If a web site doesn't provide the functionality you need then, luckily, you are not entirely at the mercy of the people who made the decisions about what you can and can't do. Tools like Greasemonkey pioneered the idea that we can hack a web page to make it more useful. I see COinS as an example of this approach. If the web page doesn't provide links, but has embedded COinS then I can use those to create OpenURL links to try and locate those references. I am no longer bound by the limitations of the web page itself.

Metadata2
This strikes me as very powerful, and I use COinS a lot where they are available. For example, CrossRef's excellent search engine supports COinS, which means I can find a reference using that tool, then use the embedded COinS to see whether there is a version of that article digitised by the Biodiversity Heritage Library. This enables me to do stuff that CrossRef itself hasn't anticipated, and that makes their search engine much more valuable to me. In a way this is ironic because CrossRef is predicated on the idea that there is one definitive link to a reference, the DOI.

So, what I found frustrating about the conversation with Ed was that it seemed to me that his insistence on following certain standards was at the expense of functionality that I found useful. If the client is the search engine, or the repository, then COinS do indeed seem to offer little apart from God-awful HTML messing up the page. But if you include the user and accept that users may want to do stuff that you don't (indeed can't) anticipate then COinS are useful. This is the "genius of and", why not support both approaches?

Now, COinS are not the only way to implement what I want to do, we could imagine other ways to do this. But to support the functionality that they offer we need a way to encode metadata in a web page, a way to extract that metadata and form a query URL, and a set of services that know what to do with that URL. OpenURL and COinS provide all of this right now and work. I'd be all for alternative tools that did this more simply than the Byzantine syntax of OpenURL, but in the absence of such tools I stick by my original tweet:

If you publish bibliographic data and don't use COinS you are doing it wrong

Bibliographic metadata pollution

I spend a lot of time searching the web for bibliographic metadata and links to digitised versions of publications. Sometimes I search Google and get nothing, sometimes I get the article I'm after, but often I get something like this:

Google

If I search for Die cestoden der Vogel in Google I get masses of hits for the same thing from multiple sources (e.g., Google Books, Amazon, other booksellers, etc.). For this query we can happily click through pages and pages of results that are all, in some sense, the same thing. Sometimes I get the similar results when searching for an article, multiple hits from sites with metadata on that article, but few, if any with an actual link to the article itself.

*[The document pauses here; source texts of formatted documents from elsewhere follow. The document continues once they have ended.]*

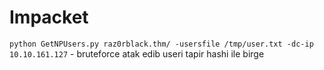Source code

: # Impacket


`python GetNPUsers.py raz0rblack.thm/ -usersfile /tmp/user.txt -dc-ip 10.10.161.127`  - bruteforce atak edib useri tapir hashi ile birge
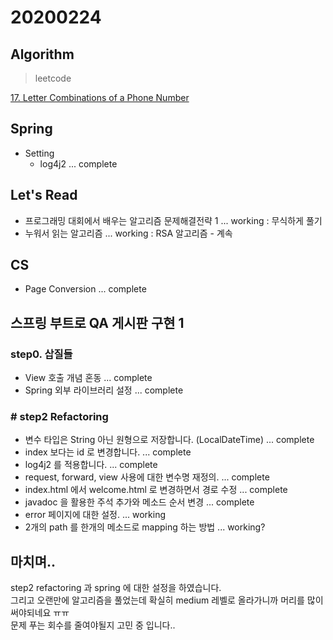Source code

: # 20200224

## Algorithm
> leetcode

[17. Letter Combinations of a Phone Number](https://github.com/Hyune-c/algorithm/tree/master/src/main/java/leetcode/lettercombinationsofaphonenumber)  

## Spring
- Setting 
    - log4j2 ... complete

## Let's Read 
- 프로그래밍 대회에서 배우는 알고리즘 문제해결전략 1 ... working : 무식하게 풀기
- 누워서 읽는 알고리즘 ... working : RSA 알고리즘 - 계속

## CS
- Page Conversion ... complete

## 스프링 부트로 QA 게시판 구현 1
  
### step0. 삽질들
- View 호출 개념 혼동 ... complete
- Spring 외부 라이브러리 설정 ... complete

### # step2 Refactoring
- 변수 타입은 String 아닌 원형으로 저장합니다. (LocalDateTime) ... complete
- index 보다는 id 로 변경합니다. ... complete
- log4j2 를 적용합니다. ... complete
- request, forward, view 사용에 대한 변수명 재정의. ... complete 
- index.html 에서 welcome.html 로 변경하면서 경로 수정 ... complete
- javadoc 을 활용한 주석 추가와 메소드 순서 변경 ... complete
- error 페이지에 대한 설정. ... working
- 2개의 path 를 한개의 메소드로 mapping 하는 방법 ... working?

## 마치며.. 
step2 refactoring 과 spring 에 대한 설정을 하였습니다.  
그리고 오랜만에 알고리즘을 풀었는데 확실히 medium 레벨로 올라가니까 머리를 많이 써야되네요 ㅠㅠ  
문제 푸는 회수를 줄여야될지 고민 중 입니다..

One byproduct of putting bibliographic metadata on the web is that we are starting to pollute web space with repetitions of the same (or closely similar) metadata. This makes searching for definitive metadata difficult, never mind actually finding the content itself. In some cases we can use tools such as Google Scholar, which clusters multiple versions of the same reference, but Google Scholar is often poor for the kind of literature I am after (e.g., older taxonomic publications).

As Alan Ruttenberg (@alanruttenbergpoints out, books would seem to be a case where Google could extend its knowledge graph and cluster the books together (using ISBNs, title matching, etc.). But meantime if you think simply pumping out bibliographic metadata is a good thing, spare a thought for those of us trying to wade through the metadata soup looking for the "good stuff".